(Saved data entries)
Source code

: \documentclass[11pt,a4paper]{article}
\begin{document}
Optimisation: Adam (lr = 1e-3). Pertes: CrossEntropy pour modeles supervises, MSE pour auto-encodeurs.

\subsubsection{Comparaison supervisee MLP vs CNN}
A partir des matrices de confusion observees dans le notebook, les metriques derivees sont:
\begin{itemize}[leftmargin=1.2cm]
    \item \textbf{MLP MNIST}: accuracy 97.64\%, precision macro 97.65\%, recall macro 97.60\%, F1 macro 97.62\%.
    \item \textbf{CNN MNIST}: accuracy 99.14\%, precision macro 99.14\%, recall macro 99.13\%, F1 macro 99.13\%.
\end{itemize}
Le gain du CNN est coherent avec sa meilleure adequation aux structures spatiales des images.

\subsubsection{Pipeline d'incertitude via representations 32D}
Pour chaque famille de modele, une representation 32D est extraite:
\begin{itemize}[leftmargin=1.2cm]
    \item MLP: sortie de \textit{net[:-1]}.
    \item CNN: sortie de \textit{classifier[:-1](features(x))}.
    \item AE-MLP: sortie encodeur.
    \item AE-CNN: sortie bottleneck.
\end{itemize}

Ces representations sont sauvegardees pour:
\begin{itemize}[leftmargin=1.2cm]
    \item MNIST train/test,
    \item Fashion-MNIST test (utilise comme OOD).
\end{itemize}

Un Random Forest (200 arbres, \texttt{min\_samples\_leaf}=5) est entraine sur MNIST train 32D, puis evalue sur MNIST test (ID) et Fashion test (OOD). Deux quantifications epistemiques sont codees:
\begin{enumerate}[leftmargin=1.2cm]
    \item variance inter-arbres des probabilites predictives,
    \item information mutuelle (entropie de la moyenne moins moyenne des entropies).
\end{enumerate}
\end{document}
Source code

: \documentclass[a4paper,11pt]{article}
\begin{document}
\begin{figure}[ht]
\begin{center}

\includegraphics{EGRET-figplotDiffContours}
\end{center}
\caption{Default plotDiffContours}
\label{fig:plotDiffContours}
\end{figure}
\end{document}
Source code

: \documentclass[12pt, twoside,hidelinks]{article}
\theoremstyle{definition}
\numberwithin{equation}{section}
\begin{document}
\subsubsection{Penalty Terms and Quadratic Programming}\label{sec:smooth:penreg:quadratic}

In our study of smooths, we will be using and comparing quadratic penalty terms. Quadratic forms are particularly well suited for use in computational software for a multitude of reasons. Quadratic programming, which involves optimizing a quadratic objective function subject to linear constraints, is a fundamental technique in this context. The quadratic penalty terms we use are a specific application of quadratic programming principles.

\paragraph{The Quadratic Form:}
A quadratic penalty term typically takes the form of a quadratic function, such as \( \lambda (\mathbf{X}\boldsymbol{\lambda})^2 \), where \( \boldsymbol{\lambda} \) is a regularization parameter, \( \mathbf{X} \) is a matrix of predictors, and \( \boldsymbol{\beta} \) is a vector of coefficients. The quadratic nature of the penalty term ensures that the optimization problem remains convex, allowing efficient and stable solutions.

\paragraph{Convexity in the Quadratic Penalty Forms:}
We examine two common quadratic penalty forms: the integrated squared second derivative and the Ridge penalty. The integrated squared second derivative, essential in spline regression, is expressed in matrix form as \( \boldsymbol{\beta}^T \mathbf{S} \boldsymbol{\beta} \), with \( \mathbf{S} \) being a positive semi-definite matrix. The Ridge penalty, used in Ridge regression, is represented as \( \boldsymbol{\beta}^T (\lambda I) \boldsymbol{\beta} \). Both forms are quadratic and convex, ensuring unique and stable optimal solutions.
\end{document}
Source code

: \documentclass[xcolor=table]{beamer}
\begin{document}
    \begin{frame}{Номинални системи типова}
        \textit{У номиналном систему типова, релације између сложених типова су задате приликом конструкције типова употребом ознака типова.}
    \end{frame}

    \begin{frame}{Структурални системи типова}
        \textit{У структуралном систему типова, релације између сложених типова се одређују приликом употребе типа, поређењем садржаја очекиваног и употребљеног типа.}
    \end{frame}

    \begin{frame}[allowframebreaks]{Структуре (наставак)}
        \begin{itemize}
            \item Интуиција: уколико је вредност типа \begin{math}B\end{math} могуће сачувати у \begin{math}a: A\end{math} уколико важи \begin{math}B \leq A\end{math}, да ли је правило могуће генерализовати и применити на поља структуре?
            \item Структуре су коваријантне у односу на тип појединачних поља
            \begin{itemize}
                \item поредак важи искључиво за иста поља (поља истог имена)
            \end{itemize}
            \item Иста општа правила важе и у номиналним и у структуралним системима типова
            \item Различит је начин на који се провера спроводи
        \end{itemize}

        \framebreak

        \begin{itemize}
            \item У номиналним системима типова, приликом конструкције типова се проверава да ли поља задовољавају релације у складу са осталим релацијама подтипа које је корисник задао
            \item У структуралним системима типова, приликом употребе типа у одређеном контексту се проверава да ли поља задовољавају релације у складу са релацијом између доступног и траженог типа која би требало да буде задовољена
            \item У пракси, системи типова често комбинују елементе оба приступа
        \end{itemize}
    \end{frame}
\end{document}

→ Task details
Your answer must be every line from the entries that contains the string "macro", copied as it stands.

→ Task response
    \item \textbf{MLP MNIST}: accuracy 97.64\%, precision macro 97.65\%, recall macro 97.60\%, F1 macro 97.62\%.
    \item \textbf{CNN MNIST}: accuracy 99.14\%, precision macro 99.14\%, recall macro 99.13\%, F1 macro 99.13\%.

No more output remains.